* EXERCISE: Exact copies of the lines from the start of the records through the line with "- Hover effects with elevation" are what the answer must hold; pictures are not part of it.

(Extracted records)
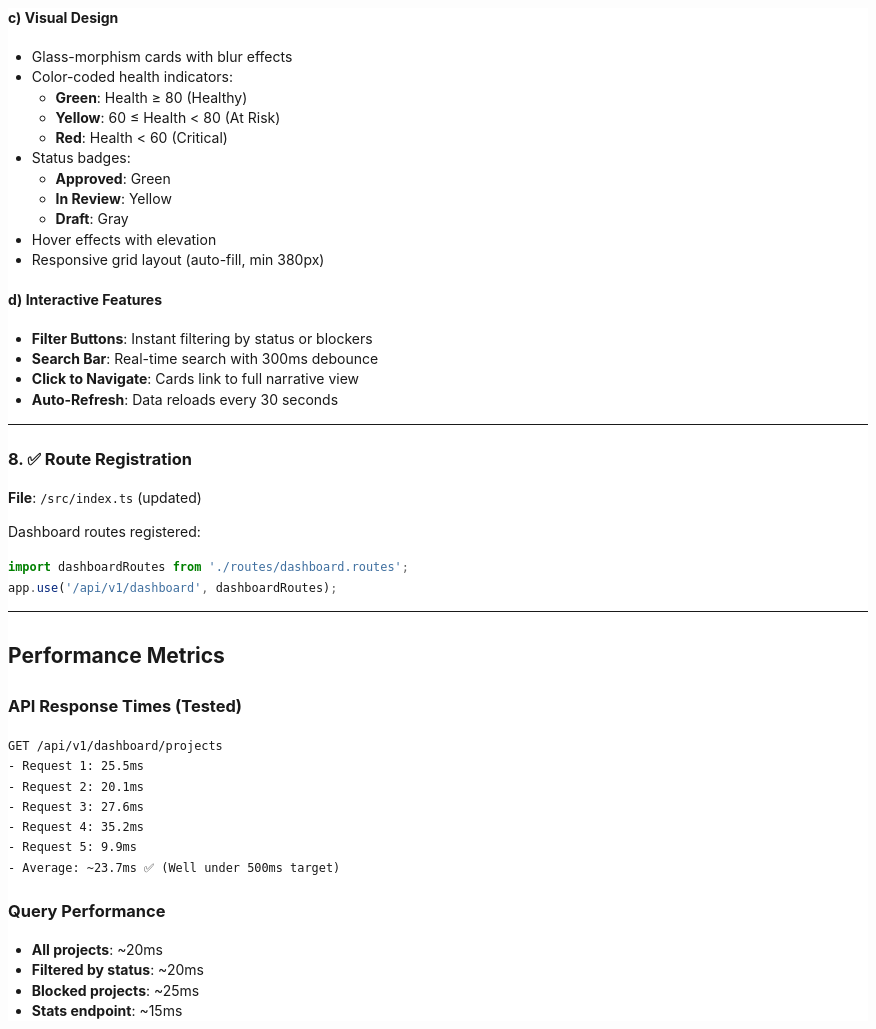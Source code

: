 #### c) Visual Design
- Glass-morphism cards with blur effects
- Color-coded health indicators:
  - **Green**: Health ≥ 80 (Healthy)
  - **Yellow**: 60 ≤ Health < 80 (At Risk)
  - **Red**: Health < 60 (Critical)
- Status badges:
  - **Approved**: Green
  - **In Review**: Yellow
  - **Draft**: Gray
- Hover effects with elevation
- Responsive grid layout (auto-fill, min 380px)

#### d) Interactive Features
- **Filter Buttons**: Instant filtering by status or blockers
- **Search Bar**: Real-time search with 300ms debounce
- **Click to Navigate**: Cards link to full narrative view
- **Auto-Refresh**: Data reloads every 30 seconds

---

### 8. ✅ Route Registration
**File**: `/src/index.ts` (updated)

Dashboard routes registered:
```typescript
import dashboardRoutes from './routes/dashboard.routes';
app.use('/api/v1/dashboard', dashboardRoutes);
```

---

## Performance Metrics

### API Response Times (Tested)
```
GET /api/v1/dashboard/projects
- Request 1: 25.5ms
- Request 2: 20.1ms
- Request 3: 27.6ms
- Request 4: 35.2ms
- Request 5: 9.9ms
- Average: ~23.7ms ✅ (Well under 500ms target)
```

### Query Performance
- **All projects**: ~20ms
- **Filtered by status**: ~20ms
- **Blocked projects**: ~25ms
- **Stats endpoint**: ~15ms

* ANSWER SPACE:
Source code

: #### c) Visual Design
- Glass-morphism cards with blur effects
- Color-coded health indicators:
  - **Green**: Health ≥ 80 (Healthy)
  - **Yellow**: 60 ≤ Health < 80 (At Risk)
  - **Red**: Health < 60 (Critical)
- Status badges:
  - **Approved**: Green
  - **In Review**: Yellow
  - **Draft**: Gray
- Hover effects with elevation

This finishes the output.